BEGIN Dataset entries

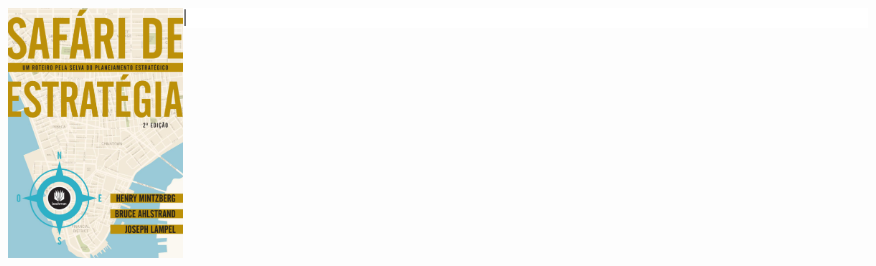 <img src=/00.library_images/2018_safari_da_estrategia.png style="float: left; widh: 150px; height: 250px" />|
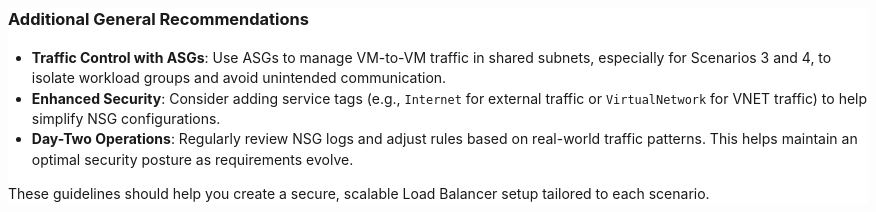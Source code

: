 
### Additional General Recommendations

- **Traffic Control with ASGs**: Use ASGs to manage VM-to-VM traffic in shared subnets, especially for Scenarios 3 and 4, to isolate workload groups and avoid unintended communication.
- **Enhanced Security**: Consider adding service tags (e.g., `Internet` for external traffic or `VirtualNetwork` for VNET traffic) to help simplify NSG configurations.
- **Day-Two Operations**: Regularly review NSG logs and adjust rules based on real-world traffic patterns. This helps maintain an optimal security posture as requirements evolve.

These guidelines should help you create a secure, scalable Load Balancer setup tailored to each scenario.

END Dataset entries

▸ Instructions to follow: All lines from the start of the entries above through the line containing "- **Traffic Control" must be transcribed exactly, both ends included, and no picture may be copied.

▸ Task output:
 <img src=/00.library_images/2018_safari_da_estrategia.png style="float: left; widh: 150px; height: 250px" />|
Source code

: 
### Additional General Recommendations

- **Traffic Control with ASGs**: Use ASGs to manage VM-to-VM traffic in shared subnets, especially for Scenarios 3 and 4, to isolate workload groups and avoid unintended communication.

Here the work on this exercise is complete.